As pleasant as that is, it trips Meyers up a bit when it comes time for the movie to point itself toward an ending. As much as a moment where it looks like Ben is about to have a heart attack coming to nothing is a good decision - everyone sees that coming a mile away and it wouldn't fit into the story - the conflict she eventually introduces is just as hoary, and the actual resolution is so low-key that it feels like Jules has basically put disaster off for maybe a few weeks. There's perhaps an interesting movie to be made around that circumstance - that this pressure never ends, especially for women - but Meyers has soft-pedaled it too much by that point.
As a writer and critic, I must admit to being kind of fascinated by how the desire to get the right message out can strongly oppose what the film needs for drama. Myers seems to be keenly aware that Jules compromising her work because of the strain in her marriage (or vice versa) is bad symbolism, but it leaves the movie nowhere to go in the last act, even though it's pretty clearly set up as a story about how trying to do everything just isn't practical. Ideally, this movie probably best ends with Ben promoted from "intern" to an executive position (maybe a VP of Operations or something), but despite an awkward scene or two at the end that are right on the border of being mansplaining, Myers is so keen to avoid this being a movie where an older male sets a younger woman right - that she can't actually give the movie the end that it needs.

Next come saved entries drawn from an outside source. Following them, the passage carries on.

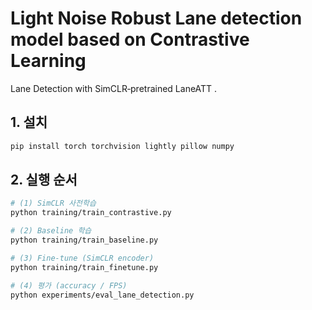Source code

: # Light Noise Robust Lane detection model based on Contrastive Learning

Lane Detection with SimCLR‑pretrained LaneATT
.
## 1. 설치
```bash
pip install torch torchvision lightly pillow numpy
```

## 2. 실행 순서
```bash
# (1) SimCLR 사전학습
python training/train_contrastive.py

# (2) Baseline 학습
python training/train_baseline.py

# (3) Fine‑tune (SimCLR encoder)
python training/train_finetune.py

# (4) 평가 (accuracy / FPS)
python experiments/eval_lane_detection.py
```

So, instead, Ben winds up becoming little more than an encouraging father figure, and it winds up highlighting a kind of weird decision - Meyers makes anyone else who could be any sort of authority over Jules invisible. Her mother is an impatient voice on the phone, while the various potential CEOs she interviews never show up on-screen. It's an unusual choice, and leaves the audience with a movie that seems to have much less than it could.
Still funny and pleasant, and maybe if that's all Meyers was going for, then the other things that pop up are interesting side ideas that don't really need filling out. A little more ambition would have been nice, but it's an amiable film regardless.
2001: A Space Odyssey
* * * * (out of four)
Seen 26 September 2015 in Somerville Theatre #1 (special presentation, 70mm)
Confession: I don't know that my eyesight is quite good enough to really distinguish between 35mm and 70mm, even from the front row. Don't get me wrong, it looked fantastic, great enough to remind me why I sit close for film and a little further back for digital, and the sound was fantastic as well.
Of course, it's not just the visuals that put 2001 right at the top of the list of great science fiction films; the grand scope that Stanley Kubrick & Arthur C. Clarke place around what could be a sort of standard "computer run amok" story (although those weren't hugely common in 1968). It's a grand story, but what the characters are doing between "The Dawn of Man" and "Jupiter and Beyond the Infinite" is pretty easy to grasp.
One thing that always strikes me as I watch it is just how abrupt Kurbrick's transitions are; he's got no particular interest in transitions designed to smooth things over. Plenty of exposition to help build the future world, but the audience can fill in the typical blanks themselves. In some ways, though, that brusque editing style serves to highlight just how harsh and unforgiving space may be.
I've got more to say about this; and I think I did in the SF marathon write-up. Hopefully I'll find that when my tablet is repaired.